(Records from a data collection)
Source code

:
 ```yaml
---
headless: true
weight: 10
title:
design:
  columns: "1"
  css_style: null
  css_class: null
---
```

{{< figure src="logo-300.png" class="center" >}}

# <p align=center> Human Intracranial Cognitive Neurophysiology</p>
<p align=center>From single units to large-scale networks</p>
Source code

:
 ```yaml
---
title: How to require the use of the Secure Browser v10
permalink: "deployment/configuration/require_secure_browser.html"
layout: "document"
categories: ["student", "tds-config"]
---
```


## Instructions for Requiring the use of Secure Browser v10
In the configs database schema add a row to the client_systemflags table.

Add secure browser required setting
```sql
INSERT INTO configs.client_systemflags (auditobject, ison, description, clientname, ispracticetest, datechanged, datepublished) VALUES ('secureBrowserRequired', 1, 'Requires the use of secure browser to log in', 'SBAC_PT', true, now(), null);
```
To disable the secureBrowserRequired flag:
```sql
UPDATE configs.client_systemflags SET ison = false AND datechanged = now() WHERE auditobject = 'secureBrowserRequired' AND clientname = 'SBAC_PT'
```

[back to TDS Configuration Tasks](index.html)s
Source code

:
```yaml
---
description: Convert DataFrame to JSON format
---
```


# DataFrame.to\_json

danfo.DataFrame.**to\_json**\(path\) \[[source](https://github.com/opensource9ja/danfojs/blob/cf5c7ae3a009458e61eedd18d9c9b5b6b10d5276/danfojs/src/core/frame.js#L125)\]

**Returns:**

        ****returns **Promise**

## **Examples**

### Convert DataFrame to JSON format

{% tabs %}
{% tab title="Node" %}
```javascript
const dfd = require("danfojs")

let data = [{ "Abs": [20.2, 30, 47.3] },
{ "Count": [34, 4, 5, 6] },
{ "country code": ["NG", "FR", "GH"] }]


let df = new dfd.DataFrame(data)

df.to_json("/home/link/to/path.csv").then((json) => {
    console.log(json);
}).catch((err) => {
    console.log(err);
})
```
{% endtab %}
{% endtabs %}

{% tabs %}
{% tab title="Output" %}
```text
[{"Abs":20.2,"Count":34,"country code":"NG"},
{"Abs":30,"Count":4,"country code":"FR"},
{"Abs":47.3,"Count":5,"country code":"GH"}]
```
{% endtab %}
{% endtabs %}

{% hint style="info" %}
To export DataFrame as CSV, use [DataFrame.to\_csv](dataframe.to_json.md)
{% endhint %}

▶ _What you should do_
For this exercise, output all the data exactly as shown above.

▶ _Output below_
Source code

:
 ```yaml
---
headless: true
weight: 10
title:
design:
  columns: "1"
  css_style: null
  css_class: null
---
```

{{< figure src="logo-300.png" class="center" >}}

# <p align=center> Human Intracranial Cognitive Neurophysiology</p>
<p align=center>From single units to large-scale networks</p>
Source code

:
 ```yaml
---
title: How to require the use of the Secure Browser v10
permalink: "deployment/configuration/require_secure_browser.html"
layout: "document"
categories: ["student", "tds-config"]
---
```


## Instructions for Requiring the use of Secure Browser v10
In the configs database schema add a row to the client_systemflags table.

Add secure browser required setting
```sql
INSERT INTO configs.client_systemflags (auditobject, ison, description, clientname, ispracticetest, datechanged, datepublished) VALUES ('secureBrowserRequired', 1, 'Requires the use of secure browser to log in', 'SBAC_PT', true, now(), null);
```
To disable the secureBrowserRequired flag:
```sql
UPDATE configs.client_systemflags SET ison = false AND datechanged = now() WHERE auditobject = 'secureBrowserRequired' AND clientname = 'SBAC_PT'
```

[back to TDS Configuration Tasks](index.html)s
Source code

:
```yaml
---
description: Convert DataFrame to JSON format
---
```


# DataFrame.to\_json

danfo.DataFrame.**to\_json**\(path\) \[[source](https://github.com/opensource9ja/danfojs/blob/cf5c7ae3a009458e61eedd18d9c9b5b6b10d5276/danfojs/src/core/frame.js#L125)\]

**Returns:**

        ****returns **Promise**

## **Examples**

### Convert DataFrame to JSON format

{% tabs %}
{% tab title="Node" %}
```javascript
const dfd = require("danfojs")

let data = [{ "Abs": [20.2, 30, 47.3] },
{ "Count": [34, 4, 5, 6] },
{ "country code": ["NG", "FR", "GH"] }]


let df = new dfd.DataFrame(data)

df.to_json("/home/link/to/path.csv").then((json) => {
    console.log(json);
}).catch((err) => {
    console.log(err);
})
```
{% endtab %}
{% endtabs %}

{% tabs %}
{% tab title="Output" %}
```text
[{"Abs":20.2,"Count":34,"country code":"NG"},
{"Abs":30,"Count":4,"country code":"FR"},
{"Abs":47.3,"Count":5,"country code":"GH"}]
```
{% endtab %}
{% endtabs %}

{% hint style="info" %}
To export DataFrame as CSV, use [DataFrame.to\_csv](dataframe.to_json.md)
{% endhint %}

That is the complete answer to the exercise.